- State: Queensland
- Dates current: 1888–1960; 1992–2009
- Namesake: Charters Towers

= Electoral district of Charters Towers =

Former electoral district of Queensland

Charters Towers was an electoral district of the Legislative Assembly in the Australian state of Queensland. It has had three incarnations, most recently being created as part of a redistribution in 1991 and lasting until 2008.

The latest incarnation of Charters Towers was created in 1992, largely as a replacement for the abolished Flinders. The electorate covered a vast area of central Queensland, from Etheridge Shire in the north to Jericho Shire in the south. Besides its namesake town, Charters Towers, other major locations within the division included Georgetown, Hughenden, Richmond, Moranbah, Clermont, Tieri, Alpha, Aramac and Muttaburra. It was located in what was now National heartland, and was held by that party and its successor, the Liberal National Party, for all but one term. The seat fell to Labor during its 2001 landslide, but reverted to its conservative ways in 2004.

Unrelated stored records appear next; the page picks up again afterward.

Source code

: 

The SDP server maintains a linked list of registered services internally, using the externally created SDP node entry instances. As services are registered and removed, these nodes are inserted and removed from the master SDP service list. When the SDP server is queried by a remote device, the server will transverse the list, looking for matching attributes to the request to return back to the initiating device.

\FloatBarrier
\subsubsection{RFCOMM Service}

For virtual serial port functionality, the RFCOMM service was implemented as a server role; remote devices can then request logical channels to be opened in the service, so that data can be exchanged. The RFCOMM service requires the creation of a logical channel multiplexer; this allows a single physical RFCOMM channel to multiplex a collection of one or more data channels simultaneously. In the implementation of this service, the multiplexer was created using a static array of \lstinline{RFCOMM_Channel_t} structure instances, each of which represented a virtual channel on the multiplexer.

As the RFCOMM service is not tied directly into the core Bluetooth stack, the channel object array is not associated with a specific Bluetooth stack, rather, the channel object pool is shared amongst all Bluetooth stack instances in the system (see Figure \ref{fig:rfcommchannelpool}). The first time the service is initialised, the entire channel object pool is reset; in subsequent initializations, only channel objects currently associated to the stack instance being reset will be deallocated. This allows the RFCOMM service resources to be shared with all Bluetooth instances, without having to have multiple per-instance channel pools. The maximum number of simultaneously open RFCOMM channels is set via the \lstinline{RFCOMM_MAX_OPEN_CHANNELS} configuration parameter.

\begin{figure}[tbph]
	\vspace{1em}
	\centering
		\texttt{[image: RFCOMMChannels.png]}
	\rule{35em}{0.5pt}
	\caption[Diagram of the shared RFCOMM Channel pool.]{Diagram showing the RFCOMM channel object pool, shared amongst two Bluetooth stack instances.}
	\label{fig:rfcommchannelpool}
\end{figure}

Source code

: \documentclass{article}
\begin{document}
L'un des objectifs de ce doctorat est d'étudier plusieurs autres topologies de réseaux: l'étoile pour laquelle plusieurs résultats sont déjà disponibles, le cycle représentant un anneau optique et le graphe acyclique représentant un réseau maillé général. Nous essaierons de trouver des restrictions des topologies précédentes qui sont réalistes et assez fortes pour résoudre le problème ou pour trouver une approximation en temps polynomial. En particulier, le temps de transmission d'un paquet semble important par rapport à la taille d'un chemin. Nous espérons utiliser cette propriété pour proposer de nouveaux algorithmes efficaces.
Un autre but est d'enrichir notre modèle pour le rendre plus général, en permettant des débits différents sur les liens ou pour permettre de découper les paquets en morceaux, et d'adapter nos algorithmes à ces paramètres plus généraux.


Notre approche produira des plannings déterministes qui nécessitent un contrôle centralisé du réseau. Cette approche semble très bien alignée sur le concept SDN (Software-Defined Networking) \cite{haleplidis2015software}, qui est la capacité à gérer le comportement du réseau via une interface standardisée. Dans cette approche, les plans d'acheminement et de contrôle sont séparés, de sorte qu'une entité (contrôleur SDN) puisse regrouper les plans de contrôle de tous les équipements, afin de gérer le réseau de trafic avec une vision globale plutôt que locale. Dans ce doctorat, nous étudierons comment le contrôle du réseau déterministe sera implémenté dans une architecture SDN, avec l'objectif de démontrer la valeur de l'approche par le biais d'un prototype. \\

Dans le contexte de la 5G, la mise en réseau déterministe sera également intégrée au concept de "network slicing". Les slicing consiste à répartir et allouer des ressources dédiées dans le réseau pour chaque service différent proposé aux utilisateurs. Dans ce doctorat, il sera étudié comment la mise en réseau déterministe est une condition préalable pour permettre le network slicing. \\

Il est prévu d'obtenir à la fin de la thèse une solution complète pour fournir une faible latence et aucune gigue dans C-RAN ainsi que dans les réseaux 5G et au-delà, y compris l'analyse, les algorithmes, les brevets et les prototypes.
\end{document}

In 2008, Charters Towers was abolished—with effect at the 2009 state election—as a result of a redistribution undertaken by the Electoral Commission of Queensland. Its former territory and voters were split between the districts of Burdekin, Gregory, Mount Isa and the new seat of Dalrymple. The seat's last member, Shane Knuth, transferred to Dalrymple.

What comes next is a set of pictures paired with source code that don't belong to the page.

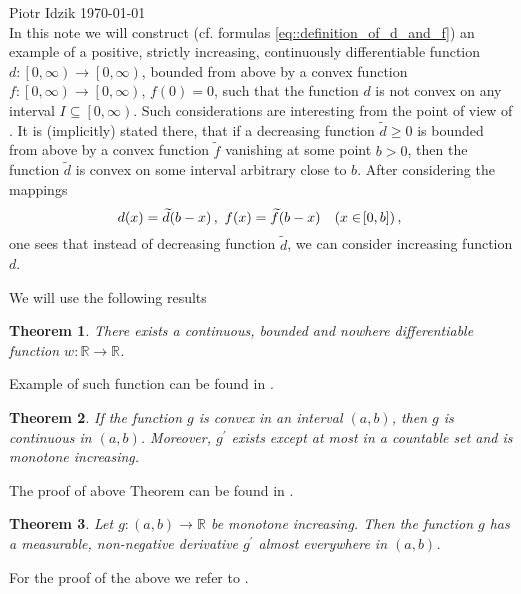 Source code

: \documentclass[12pt]{article}
\newcommand{\R}{\mathbb{R}}
\renewcommand{\geq}{\geqslant}
\newcommand{\paren}[1]{\! \left( #1 \right)}
\newcommand{\bracket}[1]{\! \left[ #1 \right]}
\newcommand{\displaybeginfileinfo}{}
\theoremstyle{plain}
\newtheorem{theorem}{Theorem}
\theoremstyle{definition}
\theoremstyle{remark}
\begin{document}
\noindent Piotr Idzik \hfill \today \\
\displaybeginfileinfo
In this note we will construct (cf. formulas \eqref{eq::definition_of_d_and_f}) an example of a positive, strictly increasing, continuously differentiable function $d \colon \left[0, \infty \right) \to \left[0, \infty \right)$, bounded from above by a convex function $f\colon\left[0, \infty \right) \to \left[0, \infty \right)$, $f\paren{0} = 0$, such that the function $d$ is not convex on any interval $I \subseteq \left[0, \infty \right)$.
Such considerations are interesting from the point of view of \cite[p. 167]{Levandosky1998}.
It is (implicitly) stated there, that if a decreasing function $\widetilde{d} \geq 0$ is bounded from above by a convex function $\widetilde{f}$ vanishing at some point $b > 0$, then the function $\widetilde{d}$ is convex on some interval arbitrary close to $b$.
After considering the mappings
\begin{equation*}
    d\paren{x} =  \widetilde{d}\paren{b-x}, \ f\paren{x} =  \widetilde{f}\paren{b-x} \quad \paren{x \in \bracket{0, b}}, \\
\end{equation*}
one sees that instead of decreasing function $\widetilde{d}$, we can consider increasing function $d$. 

We will use the following results
\begin{theorem}
    There exists a continuous, bounded and nowhere differentiable function $w \colon \R \to \R$.
\end{theorem}
Example of such function can be found in \cite[Example 8, p. 38]{gelbaum1964counterexamples}.
 
\begin{theorem} \label{thm::convex_monotone_der}
    If the function $g$ is convex in an interval $\paren{a, b}$, then $g$ is continuous in $\paren{a, b}$.
    Moreover, $g^\prime$ exists except at most in a countable set and is monotone increasing.
\end{theorem}
The proof of above Theorem can be found in \cite[Theorem 7.40, p. 120]{wheeden1977measure}.

\begin{theorem} \label{thm::monotone_diff_ae}
    Let $g \colon \paren{a, b} \to \R$ be monotone increasing.
    Then the function $g$ has a measurable, non-negative derivative $g^\prime$ almost everywhere in $\paren{a, b}$.
\end{theorem}
For the proof of the above we refer to \cite[Theorem 7.21, page 111]{wheeden1977measure}.
\end{document}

An earlier district called Charters Towers based in the same region existed from 1888 to 1960—firstly as a dual member electorate, and from 1912 as a single member electorate. Its most notable representative was Anderson Dawson of the Labor Party, Premier of Queensland for six days in December 1899, and leader of the world's first parliamentary socialist government.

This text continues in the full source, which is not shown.